Stored data entries
'''

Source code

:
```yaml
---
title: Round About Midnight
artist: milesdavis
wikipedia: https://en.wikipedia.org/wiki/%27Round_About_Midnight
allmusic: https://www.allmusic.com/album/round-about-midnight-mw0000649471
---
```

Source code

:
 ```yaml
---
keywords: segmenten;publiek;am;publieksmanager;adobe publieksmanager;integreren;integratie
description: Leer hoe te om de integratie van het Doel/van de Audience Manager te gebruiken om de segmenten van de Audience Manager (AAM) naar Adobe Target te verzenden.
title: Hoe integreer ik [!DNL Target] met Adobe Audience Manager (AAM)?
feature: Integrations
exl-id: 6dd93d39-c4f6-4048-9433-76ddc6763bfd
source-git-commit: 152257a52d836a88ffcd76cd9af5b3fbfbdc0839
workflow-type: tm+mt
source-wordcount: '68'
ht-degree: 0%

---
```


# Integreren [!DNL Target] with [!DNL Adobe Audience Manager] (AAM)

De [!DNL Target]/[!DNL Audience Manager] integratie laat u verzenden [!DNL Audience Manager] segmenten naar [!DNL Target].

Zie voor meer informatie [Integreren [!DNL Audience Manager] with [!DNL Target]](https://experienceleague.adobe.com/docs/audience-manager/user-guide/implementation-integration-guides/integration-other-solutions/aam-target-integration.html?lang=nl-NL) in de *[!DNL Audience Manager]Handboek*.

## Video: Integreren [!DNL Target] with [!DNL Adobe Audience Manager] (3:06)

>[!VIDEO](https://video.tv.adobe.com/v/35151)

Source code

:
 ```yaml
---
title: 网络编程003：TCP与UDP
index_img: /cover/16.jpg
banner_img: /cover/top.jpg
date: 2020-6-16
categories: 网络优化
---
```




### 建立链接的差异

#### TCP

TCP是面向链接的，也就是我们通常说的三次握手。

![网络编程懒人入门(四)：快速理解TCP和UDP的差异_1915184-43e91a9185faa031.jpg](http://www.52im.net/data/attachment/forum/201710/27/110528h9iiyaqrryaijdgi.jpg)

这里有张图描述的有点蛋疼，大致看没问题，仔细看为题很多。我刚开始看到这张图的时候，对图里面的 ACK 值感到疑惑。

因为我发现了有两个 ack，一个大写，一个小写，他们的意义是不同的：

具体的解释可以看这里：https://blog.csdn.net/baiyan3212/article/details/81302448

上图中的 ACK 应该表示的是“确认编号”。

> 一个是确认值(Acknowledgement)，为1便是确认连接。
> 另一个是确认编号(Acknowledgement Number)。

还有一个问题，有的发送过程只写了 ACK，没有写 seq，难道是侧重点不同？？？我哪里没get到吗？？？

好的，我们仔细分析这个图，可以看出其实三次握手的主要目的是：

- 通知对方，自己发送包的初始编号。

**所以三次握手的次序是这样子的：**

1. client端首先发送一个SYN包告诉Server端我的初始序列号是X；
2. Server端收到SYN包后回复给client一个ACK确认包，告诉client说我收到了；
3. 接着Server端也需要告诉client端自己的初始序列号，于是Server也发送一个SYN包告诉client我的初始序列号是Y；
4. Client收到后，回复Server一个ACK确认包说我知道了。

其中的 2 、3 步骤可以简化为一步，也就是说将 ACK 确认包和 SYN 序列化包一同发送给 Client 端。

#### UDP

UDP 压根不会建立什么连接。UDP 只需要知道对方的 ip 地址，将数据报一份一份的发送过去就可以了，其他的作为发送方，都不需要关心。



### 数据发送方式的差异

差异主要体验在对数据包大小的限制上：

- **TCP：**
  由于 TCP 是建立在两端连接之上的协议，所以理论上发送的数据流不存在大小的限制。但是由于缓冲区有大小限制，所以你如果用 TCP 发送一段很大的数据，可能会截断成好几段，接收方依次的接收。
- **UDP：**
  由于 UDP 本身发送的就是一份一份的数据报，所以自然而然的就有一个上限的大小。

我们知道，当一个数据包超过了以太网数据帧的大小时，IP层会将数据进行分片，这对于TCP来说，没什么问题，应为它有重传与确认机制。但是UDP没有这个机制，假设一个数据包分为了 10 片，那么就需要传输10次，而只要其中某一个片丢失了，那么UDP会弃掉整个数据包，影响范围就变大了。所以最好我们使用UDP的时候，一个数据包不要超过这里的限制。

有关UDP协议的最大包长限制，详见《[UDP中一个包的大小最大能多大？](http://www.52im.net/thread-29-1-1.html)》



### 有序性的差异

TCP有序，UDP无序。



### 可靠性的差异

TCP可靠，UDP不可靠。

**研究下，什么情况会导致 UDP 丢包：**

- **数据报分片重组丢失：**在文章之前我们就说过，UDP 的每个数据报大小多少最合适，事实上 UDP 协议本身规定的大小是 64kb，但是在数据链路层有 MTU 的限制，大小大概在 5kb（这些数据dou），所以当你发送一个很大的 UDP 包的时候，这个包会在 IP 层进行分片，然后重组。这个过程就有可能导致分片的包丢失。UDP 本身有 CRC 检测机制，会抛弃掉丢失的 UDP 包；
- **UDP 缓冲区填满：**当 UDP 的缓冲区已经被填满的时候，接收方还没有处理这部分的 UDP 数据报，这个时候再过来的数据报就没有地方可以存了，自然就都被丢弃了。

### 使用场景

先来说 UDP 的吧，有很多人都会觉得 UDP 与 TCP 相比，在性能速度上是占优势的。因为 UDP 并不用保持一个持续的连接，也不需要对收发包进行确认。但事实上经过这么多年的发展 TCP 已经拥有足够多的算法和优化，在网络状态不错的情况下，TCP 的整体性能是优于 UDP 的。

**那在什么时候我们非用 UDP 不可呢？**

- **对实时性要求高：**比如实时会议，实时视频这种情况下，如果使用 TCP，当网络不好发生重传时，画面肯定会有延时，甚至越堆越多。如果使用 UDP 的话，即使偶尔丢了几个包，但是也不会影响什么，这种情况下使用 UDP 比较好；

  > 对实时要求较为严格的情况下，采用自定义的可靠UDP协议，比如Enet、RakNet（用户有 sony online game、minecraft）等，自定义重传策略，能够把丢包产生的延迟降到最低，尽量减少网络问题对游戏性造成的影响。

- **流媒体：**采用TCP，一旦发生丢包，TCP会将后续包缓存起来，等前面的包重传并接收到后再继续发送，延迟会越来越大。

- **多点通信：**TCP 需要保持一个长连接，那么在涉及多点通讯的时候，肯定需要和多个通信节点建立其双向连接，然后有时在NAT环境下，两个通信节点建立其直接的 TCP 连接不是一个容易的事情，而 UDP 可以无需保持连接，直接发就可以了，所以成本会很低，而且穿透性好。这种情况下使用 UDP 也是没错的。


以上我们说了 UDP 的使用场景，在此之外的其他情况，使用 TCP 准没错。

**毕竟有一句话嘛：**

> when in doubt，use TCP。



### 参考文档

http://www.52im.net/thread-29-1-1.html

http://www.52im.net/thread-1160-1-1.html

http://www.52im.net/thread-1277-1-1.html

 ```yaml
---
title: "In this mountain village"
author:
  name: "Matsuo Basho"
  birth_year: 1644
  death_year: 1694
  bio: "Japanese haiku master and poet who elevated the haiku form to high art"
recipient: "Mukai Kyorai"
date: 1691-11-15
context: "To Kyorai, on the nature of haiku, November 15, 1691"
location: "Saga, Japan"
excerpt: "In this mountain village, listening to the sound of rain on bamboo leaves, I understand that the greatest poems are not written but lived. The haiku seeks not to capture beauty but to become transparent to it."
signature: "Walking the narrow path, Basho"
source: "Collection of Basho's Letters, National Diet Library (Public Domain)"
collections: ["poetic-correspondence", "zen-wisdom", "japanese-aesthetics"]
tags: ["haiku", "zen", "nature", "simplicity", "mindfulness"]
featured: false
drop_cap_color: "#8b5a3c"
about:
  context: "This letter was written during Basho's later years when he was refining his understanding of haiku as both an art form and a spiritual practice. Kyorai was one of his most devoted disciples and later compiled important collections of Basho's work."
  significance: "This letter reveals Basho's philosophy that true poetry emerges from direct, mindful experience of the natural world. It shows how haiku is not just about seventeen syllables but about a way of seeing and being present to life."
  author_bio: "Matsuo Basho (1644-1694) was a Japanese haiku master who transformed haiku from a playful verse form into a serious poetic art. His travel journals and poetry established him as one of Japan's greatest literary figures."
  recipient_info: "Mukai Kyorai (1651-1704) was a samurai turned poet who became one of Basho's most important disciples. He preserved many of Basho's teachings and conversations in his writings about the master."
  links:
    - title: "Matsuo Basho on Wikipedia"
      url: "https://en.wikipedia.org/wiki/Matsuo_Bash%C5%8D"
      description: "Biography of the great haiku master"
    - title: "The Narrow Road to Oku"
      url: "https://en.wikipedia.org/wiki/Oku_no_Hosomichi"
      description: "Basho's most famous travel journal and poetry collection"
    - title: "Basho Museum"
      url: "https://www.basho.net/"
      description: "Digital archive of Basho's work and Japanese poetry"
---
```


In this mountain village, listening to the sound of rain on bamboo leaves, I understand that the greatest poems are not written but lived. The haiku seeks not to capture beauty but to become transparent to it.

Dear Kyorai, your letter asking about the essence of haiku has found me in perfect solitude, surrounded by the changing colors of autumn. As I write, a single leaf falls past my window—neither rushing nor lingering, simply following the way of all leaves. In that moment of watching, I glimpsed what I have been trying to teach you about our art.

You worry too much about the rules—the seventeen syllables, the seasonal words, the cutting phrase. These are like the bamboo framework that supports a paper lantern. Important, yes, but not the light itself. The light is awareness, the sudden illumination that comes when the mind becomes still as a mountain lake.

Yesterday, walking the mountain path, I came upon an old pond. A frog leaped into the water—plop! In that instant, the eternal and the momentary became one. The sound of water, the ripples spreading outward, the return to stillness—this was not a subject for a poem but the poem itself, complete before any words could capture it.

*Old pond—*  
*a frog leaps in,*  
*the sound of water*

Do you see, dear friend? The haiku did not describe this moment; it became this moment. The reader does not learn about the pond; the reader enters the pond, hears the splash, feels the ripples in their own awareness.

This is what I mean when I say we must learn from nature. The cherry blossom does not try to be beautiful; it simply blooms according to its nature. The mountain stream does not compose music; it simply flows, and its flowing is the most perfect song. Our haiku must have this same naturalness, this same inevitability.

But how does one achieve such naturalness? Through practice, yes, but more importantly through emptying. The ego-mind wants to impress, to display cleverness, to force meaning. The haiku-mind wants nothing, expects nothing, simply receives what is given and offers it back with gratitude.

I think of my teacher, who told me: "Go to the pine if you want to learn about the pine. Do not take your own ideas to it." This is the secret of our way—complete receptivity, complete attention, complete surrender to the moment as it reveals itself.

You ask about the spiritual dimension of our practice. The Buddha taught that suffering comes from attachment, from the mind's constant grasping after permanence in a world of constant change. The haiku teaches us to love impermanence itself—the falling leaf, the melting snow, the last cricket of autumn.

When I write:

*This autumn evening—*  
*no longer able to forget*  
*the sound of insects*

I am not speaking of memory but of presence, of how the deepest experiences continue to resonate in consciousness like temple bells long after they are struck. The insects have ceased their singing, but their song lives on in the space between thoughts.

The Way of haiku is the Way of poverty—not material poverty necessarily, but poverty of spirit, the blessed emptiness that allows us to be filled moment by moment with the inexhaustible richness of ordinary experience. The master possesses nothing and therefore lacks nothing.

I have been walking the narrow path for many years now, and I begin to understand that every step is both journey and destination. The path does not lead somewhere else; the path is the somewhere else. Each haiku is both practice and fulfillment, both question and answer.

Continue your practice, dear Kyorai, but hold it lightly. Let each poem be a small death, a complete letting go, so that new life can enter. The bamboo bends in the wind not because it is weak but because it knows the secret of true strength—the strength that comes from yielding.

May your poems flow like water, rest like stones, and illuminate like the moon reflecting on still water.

'''

### Problem
Return the line that contains "I have been walking" along with every line after it through the end of the entries, exactly, adding nothing.

### Exercise output
I have been walking the narrow path for many years now, and I begin to understand that every step is both journey and destination. The path does not lead somewhere else; the path is the somewhere else. Each haiku is both practice and fulfillment, both question and answer.

Continue your practice, dear Kyorai, but hold it lightly. Let each poem be a small death, a complete letting go, so that new life can enter. The bamboo bends in the wind not because it is weak but because it knows the secret of true strength—the strength that comes from yielding.

May your poems flow like water, rest like stones, and illuminate like the moon reflecting on still water.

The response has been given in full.